(Plain-text document sources)
┌──

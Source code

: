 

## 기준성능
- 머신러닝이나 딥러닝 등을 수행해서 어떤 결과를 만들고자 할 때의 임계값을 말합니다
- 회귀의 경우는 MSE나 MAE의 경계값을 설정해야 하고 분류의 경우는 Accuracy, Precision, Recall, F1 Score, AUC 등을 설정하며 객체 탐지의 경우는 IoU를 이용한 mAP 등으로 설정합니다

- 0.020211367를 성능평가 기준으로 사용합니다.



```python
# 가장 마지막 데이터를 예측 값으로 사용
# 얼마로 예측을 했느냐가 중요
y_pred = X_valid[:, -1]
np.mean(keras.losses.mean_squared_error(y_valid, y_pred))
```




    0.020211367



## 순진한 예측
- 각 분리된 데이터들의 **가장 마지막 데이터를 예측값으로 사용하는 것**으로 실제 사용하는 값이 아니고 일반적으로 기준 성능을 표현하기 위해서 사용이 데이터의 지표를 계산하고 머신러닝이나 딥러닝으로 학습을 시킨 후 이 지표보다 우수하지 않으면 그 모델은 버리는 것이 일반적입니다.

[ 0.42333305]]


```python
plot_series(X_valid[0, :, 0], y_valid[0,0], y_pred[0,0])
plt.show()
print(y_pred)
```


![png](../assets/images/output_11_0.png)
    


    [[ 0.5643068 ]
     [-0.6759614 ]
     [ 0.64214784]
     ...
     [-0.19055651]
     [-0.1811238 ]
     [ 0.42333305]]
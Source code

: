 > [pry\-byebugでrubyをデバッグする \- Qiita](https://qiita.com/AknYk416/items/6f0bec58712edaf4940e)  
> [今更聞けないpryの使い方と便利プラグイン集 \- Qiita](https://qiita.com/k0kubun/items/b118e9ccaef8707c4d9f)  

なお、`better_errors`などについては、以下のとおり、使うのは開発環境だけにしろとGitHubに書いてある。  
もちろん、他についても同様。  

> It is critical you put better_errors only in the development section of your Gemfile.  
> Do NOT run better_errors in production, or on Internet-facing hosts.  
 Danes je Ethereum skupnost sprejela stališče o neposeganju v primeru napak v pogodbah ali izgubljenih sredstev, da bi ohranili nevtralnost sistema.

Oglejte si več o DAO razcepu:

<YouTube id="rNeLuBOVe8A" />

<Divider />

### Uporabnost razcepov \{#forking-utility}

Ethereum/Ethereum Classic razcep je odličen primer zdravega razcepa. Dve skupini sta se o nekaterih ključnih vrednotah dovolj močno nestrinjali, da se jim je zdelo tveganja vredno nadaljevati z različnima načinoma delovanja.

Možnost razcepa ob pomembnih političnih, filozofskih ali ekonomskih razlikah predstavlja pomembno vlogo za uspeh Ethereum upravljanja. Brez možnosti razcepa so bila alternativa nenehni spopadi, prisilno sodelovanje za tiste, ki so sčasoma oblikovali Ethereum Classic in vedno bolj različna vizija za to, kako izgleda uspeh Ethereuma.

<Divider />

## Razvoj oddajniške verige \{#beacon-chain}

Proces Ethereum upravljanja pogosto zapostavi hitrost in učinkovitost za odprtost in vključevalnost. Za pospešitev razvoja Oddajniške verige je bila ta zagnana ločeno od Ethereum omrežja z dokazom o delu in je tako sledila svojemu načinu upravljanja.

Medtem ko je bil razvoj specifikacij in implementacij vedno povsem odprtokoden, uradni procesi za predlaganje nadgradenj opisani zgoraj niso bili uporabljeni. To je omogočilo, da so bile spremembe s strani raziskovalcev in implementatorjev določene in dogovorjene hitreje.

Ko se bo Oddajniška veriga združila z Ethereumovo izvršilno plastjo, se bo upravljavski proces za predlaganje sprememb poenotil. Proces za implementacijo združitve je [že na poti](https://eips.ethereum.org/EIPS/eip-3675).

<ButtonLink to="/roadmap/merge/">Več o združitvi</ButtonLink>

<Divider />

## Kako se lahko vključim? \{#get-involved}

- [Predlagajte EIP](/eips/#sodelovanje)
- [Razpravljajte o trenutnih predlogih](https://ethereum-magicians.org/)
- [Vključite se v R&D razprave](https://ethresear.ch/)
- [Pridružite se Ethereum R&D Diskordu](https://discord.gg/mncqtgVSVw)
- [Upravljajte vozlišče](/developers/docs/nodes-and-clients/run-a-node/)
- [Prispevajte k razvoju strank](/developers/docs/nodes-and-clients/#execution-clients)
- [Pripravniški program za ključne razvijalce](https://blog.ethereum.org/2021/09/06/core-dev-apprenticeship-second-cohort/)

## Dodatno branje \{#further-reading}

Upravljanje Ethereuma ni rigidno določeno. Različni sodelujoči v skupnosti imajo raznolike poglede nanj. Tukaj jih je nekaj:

└──

WORK INSTRUCTION
Where a line above holds the string "docs", copy that line.

TASK OUTPUT
- [Upravljajte vozlišče](/developers/docs/nodes-and-clients/run-a-node/)
- [Prispevajte k razvoju strank](/developers/docs/nodes-and-clients/#execution-clients)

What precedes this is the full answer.